I turned up in Pontevedra one day in December to sign the contract and collect the keys. It turned out that an 8% tax was due on the purchase, payable on exchange (this would have been helpful to know before the big day), and legally, you also need a Spanish bank account for the whole thing to go through. So, to my embarrassment, we (the vendor, the solicitor and another man I couldn’t fathom out), all trudged over to the nearest Abanca and sat there for over an hour whilst my first Spanish bank account was opened. I’ve never been so pleased to own an iPhone. Every required piece of identity was stored on it, making the process a fraction less awkward.
For a more routine house purchase, I’d recommend getting some legal assistance, in a language you’re comfortable with. But this purchase was done on a shoestring, and incredibly the estate agent’s solicitor did all the conveyancing I needed, without charge. I ignored the online advice to select a solicitor outside the locality who was unknown by the agent, and that worked out ok. I never understood why I wasn’t invoiced, only that the process seemed far, far more straight forward than in England.

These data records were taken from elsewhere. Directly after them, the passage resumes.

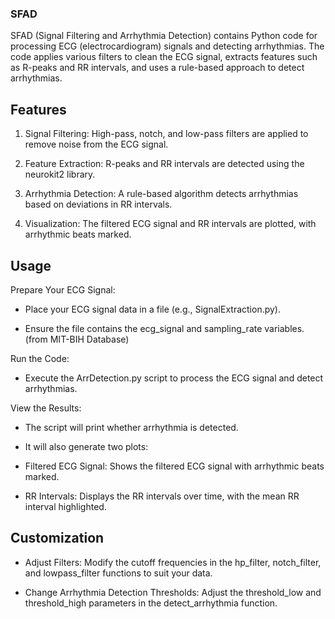 ### SFAD
SFAD (Signal Filtering and Arrhythmia Detection) contains Python code for processing ECG (electrocardiogram) signals and detecting arrhythmias. The code applies various filters to clean the ECG signal, extracts features such as R-peaks and RR intervals, and uses a rule-based approach to detect arrhythmias. 

## Features
1. Signal Filtering: High-pass, notch, and low-pass filters are applied to remove noise from the ECG signal.

2. Feature Extraction: R-peaks and RR intervals are detected using the neurokit2 library.

3. Arrhythmia Detection: A rule-based algorithm detects arrhythmias based on deviations in RR intervals.

4. Visualization: The filtered ECG signal and RR intervals are plotted, with arrhythmic beats marked.

## Usage
Prepare Your ECG Signal:

- Place your ECG signal data in a file (e.g., SignalExtraction.py).

- Ensure the file contains the ecg_signal and sampling_rate variables. (from MIT-BIH Database)

Run the Code:

- Execute the ArrDetection.py script to process the ECG signal and detect arrhythmias.

View the Results:

- The script will print whether arrhythmia is detected.

- It will also generate two plots:

- Filtered ECG Signal: Shows the filtered ECG signal with arrhythmic beats marked.

- RR Intervals: Displays the RR intervals over time, with the mean RR interval highlighted.

## Customization
- Adjust Filters: Modify the cutoff frequencies in the hp_filter, notch_filter, and lowpass_filter functions to suit your data.

- Change Arrhythmia Detection Thresholds: Adjust the threshold_low and threshold_high parameters in the detect_arrhythmia function.


   





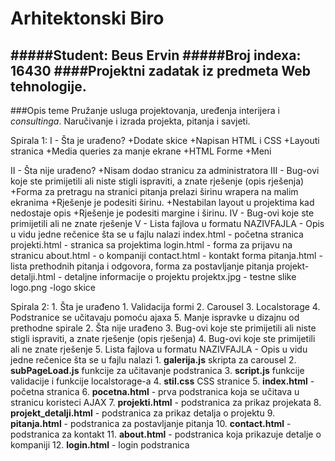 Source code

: # Arhitektonski Biro

#####**Student:** Beus Ervin
#####**Broj indexa:** 16430
####Projektni zadatak iz predmeta Web tehnologije.
-------------
###Opis teme
Pružanje usluga projektovanja, uređenja interijera i *consultinga*. Naručivanje i izrada projekta, pitanja i savjeti. 

Spirala 1:
I  - Šta je urađeno?
    +Dodate skice
    +Napisan HTML i CSS
    +Layouti stranica
    +Media queries za manje ekrane
    +HTML Forme
    +Meni
    
II  - Šta nije urađeno?
    +Nisam dodao stranicu za administratora
III - Bug-ovi koje ste primijetili ali niste stigli ispraviti, a znate rješenje (opis rješenja)
    +Forma za pretragu na stranici pitanja prelazi širinu wrapera na malim ekranima
        +Rješenje je podesiti širinu.
    +Nestabilan layout u projektima kad nedostaje opis
        +Rješenje je podesiti margine i širinu.
IV  - Bug-ovi koje ste primijetili ali ne znate rješenje
V  - Lista fajlova u formatu NAZIVFAJLA - Opis u vidu jedne rečenice šta se u fajlu nalazi
        index.html  -   početna stranica
        projekti.html - stranica sa projektima
        login.html  -   forma za prijavu na stranicu
        about.html  -   o kompaniji
        contact.html    -   kontakt forma
        pitanja.html    -   lista prethodnih pitanja i odgovora, forma za postavljanje pitanja
        projekt-detalji.html    -   detaljne informacije o projektu
        projektx.jpg    -   testne slike
        logo.png    -logo
        skice
        
Spirala 2:
    1. Šta je urađeno
        1. Validacija formi
        2. Carousel 
        3. Localstorage
        4. Podstranice se učitavaju pomoću ajaxa
        5. Manje ispravke u dizajnu od prethodne spirale
    2. Šta nije urađeno
    3. Bug-ovi koje ste primijetili ali niste stigli ispraviti, a znate rješenje (opis rješenja)
    4. Bug-ovi koje ste primijetili ali ne znate rješenje
    5. Lista fajlova u formatu NAZIVFAJLA - Opis u vidu jedne rečenice šta se u fajlu nalazi
        1. **galerija.js** skripta za carousel
        2. **subPageLoad.js** funkcije za učitavanje podstranica
        3. **script.js** funkcije validacije i funkcije localstorage-a
        4. **stil.css** CSS stranice
        5. **index.html** - početna stranica
        6. **pocetna.html** - prva podstranica koja se učitava u stranicu koristeci AJAX
        7. **projekti.html** - podstranica za prikaz projekata
        8. **projekt_detalji.html** - podstranica za prikaz detalja o projektu
        9. **pitanja.html** - podstranica za postavljanje pitanja
        10. **contact.html** - podstranica za kontakt
        11. **about.html** - podstranica koja prikazuje detalje o kompaniji
        12. **login.html** - login podstranica
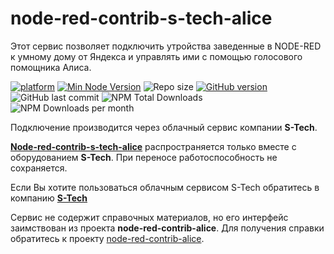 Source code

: 
# node-red-contrib-s-tech-alice

Этот сервис позволяет подключить утройства заведенные в NODE-RED к умному дому от Яндекса
и управлять ими с помощью голосового помощника Алиса. 

[![platform](https://img.shields.io/badge/platform-Node--RED-red?logo=nodered)](https://nodered.org)
[![Min Node Version](https://img.shields.io/node/v/node-red-contrib-s-tech-alice.svg)](https://nodejs.org/en/)
![Repo size](https://img.shields.io/github/repo-size/olsem-25/S-Tech-cloud)
[![GitHub version](https://img.shields.io/github/package-json/v/olsem-25/S-Tech-cloud?logo=npm)](https://www.npmjs.com/package/node-red-contrib-s-tech-alice)
![GitHub last commit](https://img.shields.io/github/last-commit/olsem-25/S-Tech-cloud/main)
![NPM Total Downloads](https://img.shields.io/npm/dt/node-red-contrib-s-tech-alice.svg)
![NPM Downloads per month](https://img.shields.io/npm/dm/node-red-contrib-s-tech-alice)


Подключение производится через облачный сервис компании **S-Tech**.

[**Node-red-contrib-s-tech-alice**](https://flows.nodered.org/node/node-red-contrib-s-tech-alice) распространяется только вместе с оборудованием **S-Tech**. При переносе работоспособность не сохраняется.

Если Вы хотите пользоваться облачным сервисом S-Tech обратитесь в компанию [**S-Tech**](http://s-tech-shop.ru)

Сервис не содержит справочных материалов, но его интерфейс заимствован из проекта **node-red-contrib-alice**.
Для получения справки обратитесь к проекту [node-red-contrib-alice](https://flows.nodered.org/node/node-red-contrib-alice).

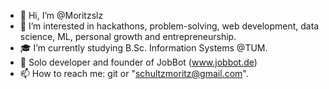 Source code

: - 👋 Hi, I’m @Moritzslz
- 👀 I’m interested in hackathons, problem-solving, web development, data science, ML, personal growth and entrepreneurship.
- 🎓 I’m currently studying B.Sc. Information Systems @TUM.
- 🤖 Solo developer and founder of JobBot (www.jobbot.de)
- 📫 How to reach me: git or "schultzmoritz@gmail.com".
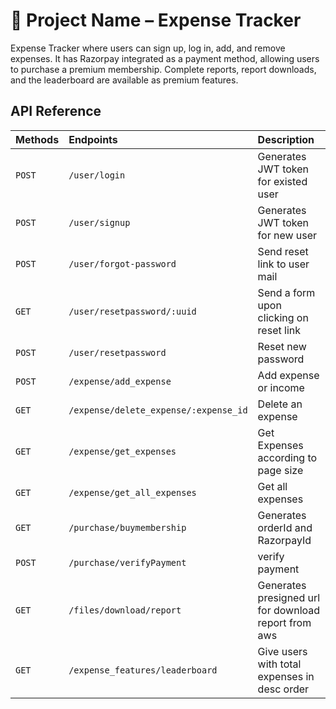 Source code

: # 🚀 Project Name – Expense Tracker

Expense Tracker where users can sign up, log in, add, and remove expenses. It has Razorpay integrated as a payment method, allowing users to purchase a premium membership. Complete reports, report downloads, and the leaderboard are available as premium features.

## API Reference

| Methods | Endpoints                             | Description                                          |
| :------ | :------------------------------------ | :--------------------------------------------------- |
| `POST`  | `/user/login`                         | Generates JWT token for existed user                 |
| `POST`  | `/user/signup`                        | Generates JWT token for new user                     |
| `POST`  | `/user/forgot-password`               | Send reset link to user mail                         |
| `GET`   | `/user/resetpassword/:uuid`           | Send a form upon clicking on reset link              |
| `POST`  | `/user/resetpassword`                 | Reset new password                                   |
| `POST`  | `/expense/add_expense`                | Add expense or income                                |
| `GET`   | `/expense/delete_expense/:expense_id` | Delete an expense                                    |
| `GET`   | `/expense/get_expenses`               | Get Expenses according to page size                  |
| `GET`   | `/expense/get_all_expenses`           | Get all expenses                                     |
| `GET`   | `/purchase/buymembership`             | Generates orderId and RazorpayId                     |
| `POST`  | `/purchase/verifyPayment`             | verify payment                                       |
| `GET`   | `/files/download/report`              | Generates presigned url for download report from aws |
| `GET`   | `/expense_features/leaderboard`       | Give users with total expenses in desc order         |
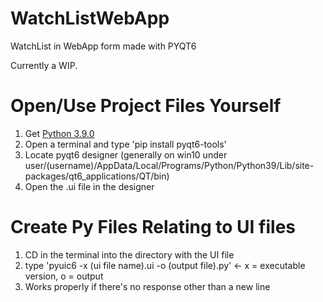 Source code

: # WatchListWebApp
WatchList in WebApp form made with PYQT6

Currently a WIP.

# Open/Use Project Files Yourself

1. Get [Python 3.9.0](https://www.python.org/downloads/release/python-390/)
2. Open a terminal and type 'pip install pyqt6-tools'
3. Locate pyqt6 designer (generally on win10 under user/(username)/AppData/Local/Programs/Python/Python39/Lib/site-packages/qt6_applications/QT/bin)
4. Open the .ui file in the designer

# Create Py Files Relating to UI files

1. CD in the terminal into the directory with the UI file
2. type 'pyuic6 -x (ui file name).ui -o (output file).py' <- x = executable version, o = output
3. Works properly if there's no response other than a new line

Despite the process taking an uncomfortable hour, and my language being unable to cope with this level of formality, a basic bank account, which I still use, was opened and the sale went through. I tottered off, keys in my handbag, contract in my hand, leaving behind a very helpful and patient group of people, most certainly hoping they would never see me again. Only the solicitor did, when I returned a couple of months later to start cleaning and painting, and dropped off an overdue bouquet of flowers to say thank you.